5/10
"The cowboy and the baby. The sweetest love story ever told!"
1 December 2023
Warning: Spoilers
I don't think I've ever seen James Cagney in a role where he was so over the top frenetic as he was here, and Pat O'Brien wasn't far behind. Their quips and rejoinders come at you so fast you don't have chance to relish them, much less catch what the heck they're actually saying. There was a point in the film where they were both in the office of producer C. Elliott Friday (Ralph Bellamy), when talk turned to their self-description as the potential three godfathers of Baby Happy who was soon to be born to Miss Susie Seabrook (Marie Wilson). I couldn't help thinking this might have been an oblique reference or a nod to the 1936 movie "Three Godfathers", a Western starring Chester Morris, Lewis Stone and Ward Bond. In that one, three outlaws came upon an orphaned baby in the desert and decided to bring it to safety. The 1948 remake starring John Wayne, Harry Carey, Jr. And Ward Bond was still a decade away, and having seen both, I prefer the earlier version. There was also a 1916 silent version.

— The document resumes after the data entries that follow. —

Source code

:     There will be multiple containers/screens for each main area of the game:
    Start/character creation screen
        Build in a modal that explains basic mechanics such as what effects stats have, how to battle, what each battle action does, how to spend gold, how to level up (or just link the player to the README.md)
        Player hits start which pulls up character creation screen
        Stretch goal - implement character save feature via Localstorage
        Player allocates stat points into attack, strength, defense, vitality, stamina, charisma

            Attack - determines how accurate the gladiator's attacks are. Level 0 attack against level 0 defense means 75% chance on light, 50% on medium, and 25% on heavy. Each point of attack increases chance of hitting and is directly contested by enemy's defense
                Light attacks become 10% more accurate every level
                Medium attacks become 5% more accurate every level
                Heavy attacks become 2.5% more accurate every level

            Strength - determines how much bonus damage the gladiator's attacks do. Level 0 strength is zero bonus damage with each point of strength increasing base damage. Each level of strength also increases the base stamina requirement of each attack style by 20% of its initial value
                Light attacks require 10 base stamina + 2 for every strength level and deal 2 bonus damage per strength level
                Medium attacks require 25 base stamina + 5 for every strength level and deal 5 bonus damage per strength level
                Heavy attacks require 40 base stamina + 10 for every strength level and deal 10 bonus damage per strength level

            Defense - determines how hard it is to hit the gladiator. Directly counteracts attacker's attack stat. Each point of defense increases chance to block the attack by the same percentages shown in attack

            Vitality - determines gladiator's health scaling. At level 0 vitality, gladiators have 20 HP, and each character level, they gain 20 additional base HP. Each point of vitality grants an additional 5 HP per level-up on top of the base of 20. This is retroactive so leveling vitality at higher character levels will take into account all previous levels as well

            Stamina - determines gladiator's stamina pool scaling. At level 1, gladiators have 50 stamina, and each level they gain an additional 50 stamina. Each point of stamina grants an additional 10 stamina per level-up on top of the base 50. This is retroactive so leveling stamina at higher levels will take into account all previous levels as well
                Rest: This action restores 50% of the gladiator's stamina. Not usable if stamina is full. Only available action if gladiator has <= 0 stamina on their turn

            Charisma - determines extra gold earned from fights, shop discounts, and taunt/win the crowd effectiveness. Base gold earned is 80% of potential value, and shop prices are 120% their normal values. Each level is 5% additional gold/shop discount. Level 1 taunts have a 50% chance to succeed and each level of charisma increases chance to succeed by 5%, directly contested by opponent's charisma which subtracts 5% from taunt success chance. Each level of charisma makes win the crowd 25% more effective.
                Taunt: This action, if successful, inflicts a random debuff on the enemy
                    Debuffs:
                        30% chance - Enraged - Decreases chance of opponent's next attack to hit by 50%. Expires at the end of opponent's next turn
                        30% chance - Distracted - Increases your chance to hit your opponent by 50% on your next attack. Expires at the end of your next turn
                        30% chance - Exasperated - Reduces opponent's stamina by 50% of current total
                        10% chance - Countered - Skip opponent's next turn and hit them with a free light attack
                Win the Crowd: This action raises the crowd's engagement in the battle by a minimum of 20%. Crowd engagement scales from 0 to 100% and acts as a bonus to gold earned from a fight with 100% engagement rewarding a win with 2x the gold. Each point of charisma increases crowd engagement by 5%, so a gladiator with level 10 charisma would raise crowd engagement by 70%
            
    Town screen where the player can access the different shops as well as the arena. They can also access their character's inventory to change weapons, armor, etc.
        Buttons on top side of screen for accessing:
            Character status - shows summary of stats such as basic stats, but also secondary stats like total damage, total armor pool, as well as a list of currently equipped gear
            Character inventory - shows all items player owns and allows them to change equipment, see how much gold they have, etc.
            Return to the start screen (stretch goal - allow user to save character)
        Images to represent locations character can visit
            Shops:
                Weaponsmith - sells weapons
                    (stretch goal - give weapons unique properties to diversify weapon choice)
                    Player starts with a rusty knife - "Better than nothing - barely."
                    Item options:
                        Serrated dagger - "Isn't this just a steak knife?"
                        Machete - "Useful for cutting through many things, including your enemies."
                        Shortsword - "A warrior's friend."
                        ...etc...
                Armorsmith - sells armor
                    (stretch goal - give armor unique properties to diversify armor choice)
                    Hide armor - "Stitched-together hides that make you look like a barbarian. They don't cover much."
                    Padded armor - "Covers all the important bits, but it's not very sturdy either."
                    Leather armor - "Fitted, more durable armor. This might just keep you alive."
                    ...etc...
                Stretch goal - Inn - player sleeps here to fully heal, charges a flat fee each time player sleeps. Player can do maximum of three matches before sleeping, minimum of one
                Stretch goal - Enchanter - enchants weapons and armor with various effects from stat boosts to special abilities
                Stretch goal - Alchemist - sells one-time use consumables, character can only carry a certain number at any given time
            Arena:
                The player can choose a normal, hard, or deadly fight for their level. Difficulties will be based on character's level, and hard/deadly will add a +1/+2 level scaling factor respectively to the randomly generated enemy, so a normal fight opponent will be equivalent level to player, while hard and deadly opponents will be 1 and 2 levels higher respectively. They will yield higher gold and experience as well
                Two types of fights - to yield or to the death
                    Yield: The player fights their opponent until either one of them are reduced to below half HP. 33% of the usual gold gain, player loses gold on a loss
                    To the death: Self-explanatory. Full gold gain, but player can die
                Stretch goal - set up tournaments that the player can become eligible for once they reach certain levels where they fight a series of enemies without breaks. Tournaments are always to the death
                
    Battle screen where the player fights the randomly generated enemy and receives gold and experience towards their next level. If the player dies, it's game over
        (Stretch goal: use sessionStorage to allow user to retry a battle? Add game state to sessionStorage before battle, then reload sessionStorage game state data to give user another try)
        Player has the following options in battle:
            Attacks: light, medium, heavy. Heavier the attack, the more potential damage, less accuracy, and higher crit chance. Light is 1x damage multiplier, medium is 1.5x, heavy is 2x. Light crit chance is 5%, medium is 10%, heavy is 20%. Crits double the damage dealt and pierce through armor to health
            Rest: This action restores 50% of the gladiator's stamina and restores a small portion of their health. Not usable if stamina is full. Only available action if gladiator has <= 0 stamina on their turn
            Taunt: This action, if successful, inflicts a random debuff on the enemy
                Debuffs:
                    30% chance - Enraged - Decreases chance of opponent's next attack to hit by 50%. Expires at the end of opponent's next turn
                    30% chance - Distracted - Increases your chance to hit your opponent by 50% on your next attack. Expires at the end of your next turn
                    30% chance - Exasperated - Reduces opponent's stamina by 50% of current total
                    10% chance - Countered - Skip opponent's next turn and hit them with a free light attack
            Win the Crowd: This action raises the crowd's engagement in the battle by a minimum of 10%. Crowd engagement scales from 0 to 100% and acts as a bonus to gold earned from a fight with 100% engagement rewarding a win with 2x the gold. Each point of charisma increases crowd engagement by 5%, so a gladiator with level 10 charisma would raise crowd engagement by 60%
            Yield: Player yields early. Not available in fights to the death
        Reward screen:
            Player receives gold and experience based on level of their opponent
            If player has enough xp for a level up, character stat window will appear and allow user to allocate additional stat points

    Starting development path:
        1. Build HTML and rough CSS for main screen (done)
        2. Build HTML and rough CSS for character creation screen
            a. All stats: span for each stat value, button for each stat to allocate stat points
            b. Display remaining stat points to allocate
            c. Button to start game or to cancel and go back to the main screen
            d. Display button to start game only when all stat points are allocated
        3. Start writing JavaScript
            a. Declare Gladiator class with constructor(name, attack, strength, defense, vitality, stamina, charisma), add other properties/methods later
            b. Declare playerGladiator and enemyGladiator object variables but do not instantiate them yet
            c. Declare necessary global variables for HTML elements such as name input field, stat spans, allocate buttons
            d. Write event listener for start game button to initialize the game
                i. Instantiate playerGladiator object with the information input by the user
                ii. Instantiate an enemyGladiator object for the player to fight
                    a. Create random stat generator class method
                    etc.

In this story, J. C. Benson (O'Brien) and Robert Law (Cagney) are screen writers struggling to come up with a winning script for fading cowboy actor, Larry Toms (Dick Foran). All throughout the picture, Benson and Law engage in a stream of consciousness form of script writing, hoping against hope that something will stick when they throw it up against a wall. When Susie Seabrook makes mention of her pregnancy, the pair take off on a riff describing how cowboy star Toms could be paired with the already named Happy before it's even born! Without even knowing it, Happy becomes a huge Hollywood hit and becomes cast with Toms in his next Western.

I get a kick out of these old Warner Brothers flicks for the way they name drop other movie stars under contract to them during the era. This one mentioned Bette Davis and Joan Blondell, and even went on to establish a movie premiere scene for "The White Rajah" starring Errol Flynn. That was a project never made with Flynn in mind, and my understanding is that he was peeved when the reference was made in the story. Topping things off, the red-carpet announcer for the premiere was none other than Ronald Reagan, who probably wasn't even thinking about politics at the time.

As I said earlier, the pace here is genuinely frantic, and is probably best recommended only for fans of the principal players. As a Cagney fan, I had to tune in, but it's far from his best work. It felt like he was told to just let it fly and see what happens while whipsawing with his co-star O'Brien. Otherwise, the film felt like a cross between the Marx Brothers and the Bowery Boys.